Returns the match if there was one, or `false` otherwise.
The latter is chosen so you can safely access number properties
of `rxu()`'s result.
* If `rgx` is an array, it's `rxu.join()`ed, see below.
* In case there is a match,
* … it's extended with `rxu.contextSlots(match, text)`.
* … it's cached, see below.
<a class="readme-ssi-toc-target" id="toc-rxu-slot" name="toc-rxu-slot"></a>
### rxu(slot) [☂](test/match.js)
Get property `slot` (string or number) from the cached match object.
If the slot contains a function, call it and return its result.
<a class="readme-ssi-toc-target" id="toc-rxu-null" name="toc-rxu-null"></a>
### rxu(null) [☂](test/match.js)
Clear `rxu()`'s cache.
Do this if you matched sensitive information that you need to hide from
other modules that run in the same VM.
You probably can't if they're evil, but you might avoid accidential disclosure.
This does not affect any other caches that your VM might have created,
maybe by some aspect of its RegExp implementation,
like [`RegExp.input` in Firefox][mdn-regexp-input].
<a class="readme-ssi-toc-target" id="toc-rxu-func" name="toc-rxu-func"></a>
### rxu(func), rxu.wrapAugmentReplacer(func) [☂](test/augmrepl.js)
The 1st is a shorthand for the 2nd.
Assuming that function `func` expects a match result object, return a wrapper
function that can be used as a replacer function and will provide a match
result object to `func`, with additional features.
The wrapper takes either a match result object, or standard replacer
function arguments, in which case it will convert them using
`rxu.args2match()`. Additional features:
(`m` = match object, `w` = wrapper function)
* `rxu.contextSlots(m)`, see below.
* `m.memo` = `w.memo`: An object that will be carried along.
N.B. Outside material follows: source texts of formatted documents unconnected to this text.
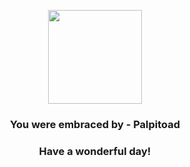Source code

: <p align="center">
    <img src="https://raw.githubusercontent.com/PokeAPI/sprites/master/sprites/pokemon/536.png" width="150" height="150">
</p>
<h3 align="center">You were embraced by - <b>Palpitoad</b></h3>
<h3 align="center">Have a wonderful day!</h3>
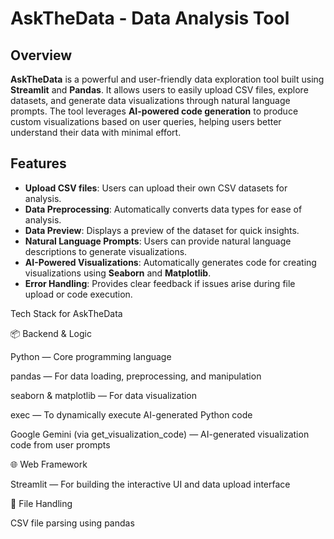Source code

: # AskTheData - Data Analysis Tool

## Overview

**AskTheData** is a powerful and user-friendly data exploration tool built using **Streamlit** and **Pandas**. It allows users to easily upload CSV files, explore datasets, and generate data visualizations through natural language prompts. The tool leverages **AI-powered code generation** to produce custom visualizations based on user queries, helping users better understand their data with minimal effort.

## Features

- **Upload CSV files**: Users can upload their own CSV datasets for analysis.
- **Data Preprocessing**: Automatically converts data types for ease of analysis.
- **Data Preview**: Displays a preview of the dataset for quick insights.
- **Natural Language Prompts**: Users can provide natural language descriptions to generate visualizations.
- **AI-Powered Visualizations**: Automatically generates code for creating visualizations using **Seaborn** and **Matplotlib**.
- **Error Handling**: Provides clear feedback if issues arise during file upload or code execution.

Tech Stack for AskTheData

📦 Backend & Logic

Python — Core programming language

pandas — For data loading, preprocessing, and manipulation

seaborn & matplotlib — For data visualization

exec — To dynamically execute AI-generated Python code

Google Gemini (via get_visualization_code) — AI-generated visualization code from user prompts

🌐 Web Framework

Streamlit — For building the interactive UI and data upload interface

📁 File Handling

CSV file parsing using pandas
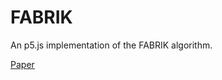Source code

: # FABRIK

An p5.js implementation of the FABRIK algorithm. 

[Paper](http://andreasaristidou.com/publications/papers/FABRIK.pdf)

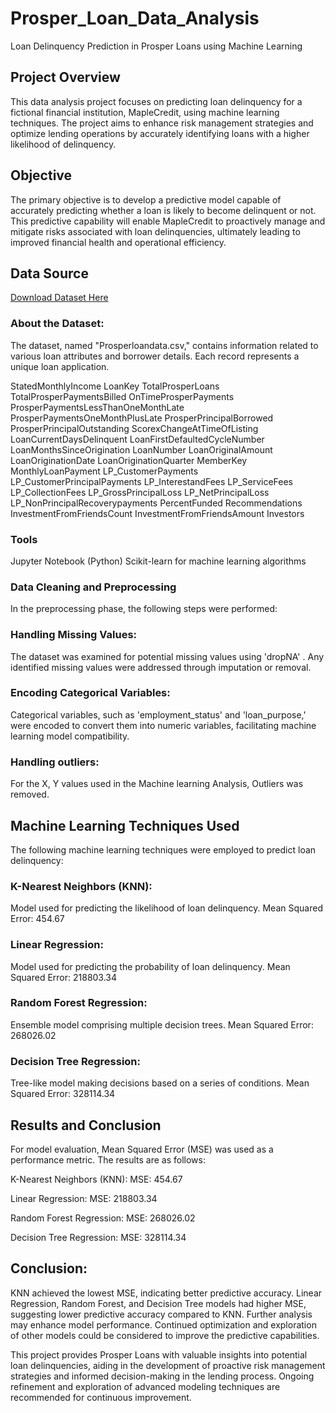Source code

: # Prosper_Loan_Data_Analysis
Loan Delinquency Prediction in Prosper Loans using Machine Learning

## Project Overview
This data analysis project focuses on predicting loan delinquency for a fictional financial institution, MapleCredit, using machine learning techniques. The project aims to enhance risk management strategies and optimize lending operations by accurately identifying loans with a higher likelihood of delinquency.

## Objective
The primary objective is to develop a predictive model capable of accurately predicting whether a loan is likely to become delinquent or not. This predictive capability will enable MapleCredit to proactively manage and mitigate risks associated with loan delinquencies, ultimately leading to improved financial health and operational efficiency.

## Data Source
[Download Dataset Here](https://www.kaggle.com/datasets/henryokam/prosper-loan-data)

### About the Dataset:
The dataset, named "Prosperloandata.csv," contains information related to various loan attributes and borrower details. Each record represents a unique loan application.

 StatedMonthlyIncome	LoanKey	TotalProsperLoans	TotalProsperPaymentsBilled	OnTimeProsperPayments	ProsperPaymentsLessThanOneMonthLate	ProsperPaymentsOneMonthPlusLate	ProsperPrincipalBorrowed	ProsperPrincipalOutstanding	ScorexChangeAtTimeOfListing	LoanCurrentDaysDelinquent	LoanFirstDefaultedCycleNumber	LoanMonthsSinceOrigination	LoanNumber	LoanOriginalAmount	LoanOriginationDate	LoanOriginationQuarter	MemberKey	MonthlyLoanPayment	LP_CustomerPayments	LP_CustomerPrincipalPayments	LP_InterestandFees	LP_ServiceFees	LP_CollectionFees	LP_GrossPrincipalLoss	LP_NetPrincipalLoss	LP_NonPrincipalRecoverypayments	PercentFunded	Recommendations	InvestmentFromFriendsCount	InvestmentFromFriendsAmount	Investors

### Tools
Jupyter Notebook (Python)
Scikit-learn for machine learning algorithms

### Data Cleaning and Preprocessing
In the preprocessing phase, the following steps were performed:

### Handling Missing Values:
The dataset was examined for potential missing values using 'dropNA' . Any identified missing values were addressed through imputation or removal.

### Encoding Categorical Variables:
Categorical variables, such as 'employment_status' and 'loan_purpose,' were encoded to convert them into numeric variables, facilitating machine learning model compatibility.

### Handling outliers:
For the X, Y values used in the Machine learning Analysis, Outliers was removed.

## Machine Learning Techniques Used
The following machine learning techniques were employed to predict loan delinquency:

### K-Nearest Neighbors (KNN):
Model used for predicting the likelihood of loan delinquency.
Mean Squared Error: 454.67

### Linear Regression:
Model used for predicting the probability of loan delinquency.
Mean Squared Error: 218803.34

### Random Forest Regression:
Ensemble model comprising multiple decision trees.
Mean Squared Error: 268026.02

### Decision Tree Regression:
Tree-like model making decisions based on a series of conditions.
Mean Squared Error: 328114.34

## Results and Conclusion
For model evaluation, Mean Squared Error (MSE) was used as a performance metric. The results are as follows:

K-Nearest Neighbors (KNN):
MSE: 454.67

Linear Regression:
MSE: 218803.34

Random Forest Regression:
MSE: 268026.02

Decision Tree Regression:
MSE: 328114.34

## Conclusion:
KNN achieved the lowest MSE, indicating better predictive accuracy.
Linear Regression, Random Forest, and Decision Tree models had higher MSE, suggesting lower predictive accuracy compared to KNN.
Further analysis may enhance model performance.
Continued optimization and exploration of other models could be considered to improve the predictive capabilities.

This project provides Prosper Loans  with valuable insights into potential loan delinquencies, aiding in the development of proactive risk management strategies and informed decision-making in the lending process. Ongoing refinement and exploration of advanced modeling techniques are recommended for continuous improvement.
You can set
properties on it in order to remember stuff between invocations.
* `m.opt` = `w.opt`: Options for wrapper behavior.
* `opt.cnt`: Well ok this isn't an option, but a match counter.
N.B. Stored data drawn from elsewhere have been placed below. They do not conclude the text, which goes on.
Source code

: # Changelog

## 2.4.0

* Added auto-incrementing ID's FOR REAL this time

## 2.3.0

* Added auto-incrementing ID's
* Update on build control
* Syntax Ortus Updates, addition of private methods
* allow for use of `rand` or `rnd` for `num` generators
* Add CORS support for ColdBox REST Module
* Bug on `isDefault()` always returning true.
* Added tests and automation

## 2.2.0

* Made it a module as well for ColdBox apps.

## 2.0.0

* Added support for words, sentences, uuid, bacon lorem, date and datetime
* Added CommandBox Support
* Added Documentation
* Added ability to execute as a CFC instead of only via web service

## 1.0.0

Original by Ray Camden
In case it's not a number, the wrapper will initialize it to 0
(before calling `func`), and will increment it by 1 each time it
survived a call to `func`, i.e. `func` has not thrown an Error.
* `opt.limit`: Set to a number in order to limit how many matches you
want to replace. If `opt.cnt >= opt.limit`, the wrapper will just
return `m[0]` (the original text, unchanged) instead of calling `func`.
* `opt.undef`: What text to return in case `func` returns `undefined`.
(Reminder: That's the default if your function has no `return` statement
or no value in it.) If `opt.undef` is `undefined` itself (default),
the original match text will be returned.
<a class="readme-ssi-toc-target" id="toc-rxu-wrapaugmentreplacer-string-undefined-regexp" name="toc-rxu-wrapaugmentreplacer-string-undefined-regexp"></a>
### rxu.wrapAugmentReplacer(string | undefined | regexp) [☂](test/augmrepl.js)
Arrange most features described above, especially counter and limit.
Since you provided no replacer function, it can't be called, but instead:
* If given a string, just return that each time, verbatim.
Dollar signs won't have any special effect even if followed by a digit.
* If given `null` (or `undefined` or no argument), make the wrapper act
as if `func` had returned undefined. You probably want to set `opt.undef`.
* If given a RegExp, format the match using `rxu.fmt()` (not available yet).
<a class="readme-ssi-toc-target" id="toc-rxu-s-pattern-better-opt-text" name="toc-rxu-s-pattern-better-opt-text"></a>
### rxu.s(pattern[, better][, opt][, text]) [☂](test/subst.js)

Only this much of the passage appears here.